Любовь Федорова - Путешествие на запад
- С ваших слов получается, что ему вы можете лгать, а мне - почему-то нет.
- Hе почему-то, а по вполне конкретным причинам. - Кир повернулся назад, выдвинул один из ящичков конторки, вынул оттуда сложенную бумагу, встряхнул ее, чтобы развернулась, и протянул Джелу. Вопросительно взглянув на Агиллера, тот осторожно взял бумагу за углы. Посередине листа, исписанного корявыми закорючками с брызгами чернил, красовался светло-коричневый отпечаток небольшой, видимо, детской, руки. Джел спросил:
- Что это?
- Твоя фальшивая сопроводительная. Примерь к ней свою ладошку. Hе сходятся, верно? Подтвердить этим документом, что ты чей-то раб, невозможно. А в канцелярии Тадефеста ты уже списан на потери при перевозке. Таким образом, юридически ты не принадлежишь пока никому, кроме самого себя, Александр Палеолог Джел.
Подозрительно взглядывая на кира, Джел проковылял по наклонному полу к постели, тщательно расправил лист на большой подушке и наложил на отпечаток правую ладонь. Рука в самом деле была не его, но он все еще опасался по доверчивости влипнуть в новую историю.
- А мое клеймо? - спросил он. - Оно все еще при мне?
- Я же сказал, что по тюремным документам ты мертв. Если ты не станешь показывать его каждому встречному, никто не будет о нем знать.
Такой поворот направил мысли Джела на то, с чего начался для него сегодняшний день: на возможность приобретения личной свободы. Он сел, некоторое время молчал, потом решился уточнить:
- Значит, я могу уйти с корабля в любой момент?
Агиллер пристально разглядывал свои руки.

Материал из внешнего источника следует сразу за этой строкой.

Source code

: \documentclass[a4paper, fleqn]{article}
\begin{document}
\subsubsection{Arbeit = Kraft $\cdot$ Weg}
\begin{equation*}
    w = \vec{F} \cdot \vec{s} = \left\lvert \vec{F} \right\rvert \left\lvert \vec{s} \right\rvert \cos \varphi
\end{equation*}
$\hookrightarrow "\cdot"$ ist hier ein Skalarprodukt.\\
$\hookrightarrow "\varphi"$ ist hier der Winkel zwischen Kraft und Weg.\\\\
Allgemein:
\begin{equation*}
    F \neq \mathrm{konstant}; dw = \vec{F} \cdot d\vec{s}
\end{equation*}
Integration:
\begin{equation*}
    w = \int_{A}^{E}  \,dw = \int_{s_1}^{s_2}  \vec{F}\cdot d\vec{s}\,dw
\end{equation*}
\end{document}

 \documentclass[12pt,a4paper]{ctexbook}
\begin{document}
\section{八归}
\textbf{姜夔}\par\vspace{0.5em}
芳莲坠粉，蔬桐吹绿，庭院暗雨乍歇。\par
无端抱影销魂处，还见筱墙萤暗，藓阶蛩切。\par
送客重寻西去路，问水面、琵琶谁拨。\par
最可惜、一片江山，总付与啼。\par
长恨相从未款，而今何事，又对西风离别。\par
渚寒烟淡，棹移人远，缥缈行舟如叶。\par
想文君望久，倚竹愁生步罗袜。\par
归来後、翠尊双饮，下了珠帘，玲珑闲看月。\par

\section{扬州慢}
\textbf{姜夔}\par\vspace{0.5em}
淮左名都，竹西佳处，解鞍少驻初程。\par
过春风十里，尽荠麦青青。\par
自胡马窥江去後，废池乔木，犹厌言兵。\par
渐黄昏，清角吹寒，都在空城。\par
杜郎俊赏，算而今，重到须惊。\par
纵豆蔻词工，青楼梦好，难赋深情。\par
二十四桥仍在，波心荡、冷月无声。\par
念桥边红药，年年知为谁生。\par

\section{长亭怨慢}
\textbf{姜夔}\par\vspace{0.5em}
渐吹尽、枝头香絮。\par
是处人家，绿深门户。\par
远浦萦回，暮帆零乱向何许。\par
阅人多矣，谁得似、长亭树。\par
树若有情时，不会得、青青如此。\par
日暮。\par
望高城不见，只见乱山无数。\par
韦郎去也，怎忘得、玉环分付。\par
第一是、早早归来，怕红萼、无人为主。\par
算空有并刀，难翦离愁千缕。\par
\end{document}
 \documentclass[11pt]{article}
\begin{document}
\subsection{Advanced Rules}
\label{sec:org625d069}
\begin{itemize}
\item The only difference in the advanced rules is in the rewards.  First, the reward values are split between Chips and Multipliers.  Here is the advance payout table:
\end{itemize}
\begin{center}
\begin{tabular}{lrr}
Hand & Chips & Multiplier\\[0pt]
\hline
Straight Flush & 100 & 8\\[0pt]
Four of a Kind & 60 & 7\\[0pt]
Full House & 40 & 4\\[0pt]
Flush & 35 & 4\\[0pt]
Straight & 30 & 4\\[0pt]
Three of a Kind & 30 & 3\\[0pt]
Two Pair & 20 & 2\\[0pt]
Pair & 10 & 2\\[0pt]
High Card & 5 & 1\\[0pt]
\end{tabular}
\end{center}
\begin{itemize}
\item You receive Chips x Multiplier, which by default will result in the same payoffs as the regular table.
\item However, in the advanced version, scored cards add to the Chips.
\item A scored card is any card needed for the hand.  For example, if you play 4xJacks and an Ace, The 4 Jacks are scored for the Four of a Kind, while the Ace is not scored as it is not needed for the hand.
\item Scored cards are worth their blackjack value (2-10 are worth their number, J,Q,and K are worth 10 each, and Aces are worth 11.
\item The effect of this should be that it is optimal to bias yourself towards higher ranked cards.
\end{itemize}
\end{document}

- Hет, почему ты так решил? Просто у тебя пока есть лазейка для спасения. Фальшивую бумажку можно всегда заменить на настоящую, были бы деньги. Когда Ирмакор переведет твои документы на свое имение в Столице, он повысит цену за тебя до твоей реальной стоимости. То же самое сделает и Тимесифер, если ему тебя подарить. В нашем кругу не принято держать дешевых рабов или делать подарки, равные по стоимости мешку огурцов. С перепиской купчей лазейка для тебя закроется. Если только ты не принадлежишь к Островному Дому, разница для тебя будет ощутима: платить ли пятикратную пошлину за свободу с полутора тысяч ларов или с пятидесяти тысяч, правда? Поэтому, попробуй вспомнить, нет ли у тебя родственников или друзей, которые могли бы в ближайшее время поручиться за тебя и одолжить тебе денег для выкупа. Ирмакор не станет возражать, если кто-то потребует твоего немедленного освобождения. Сумма, уплаченная за тебя ничтожна. Скей сделал так, что продать тебя пока нельзя. Hеприятности же, которые можно нажить при помощи твоего клейма, могут стоить очень дорого.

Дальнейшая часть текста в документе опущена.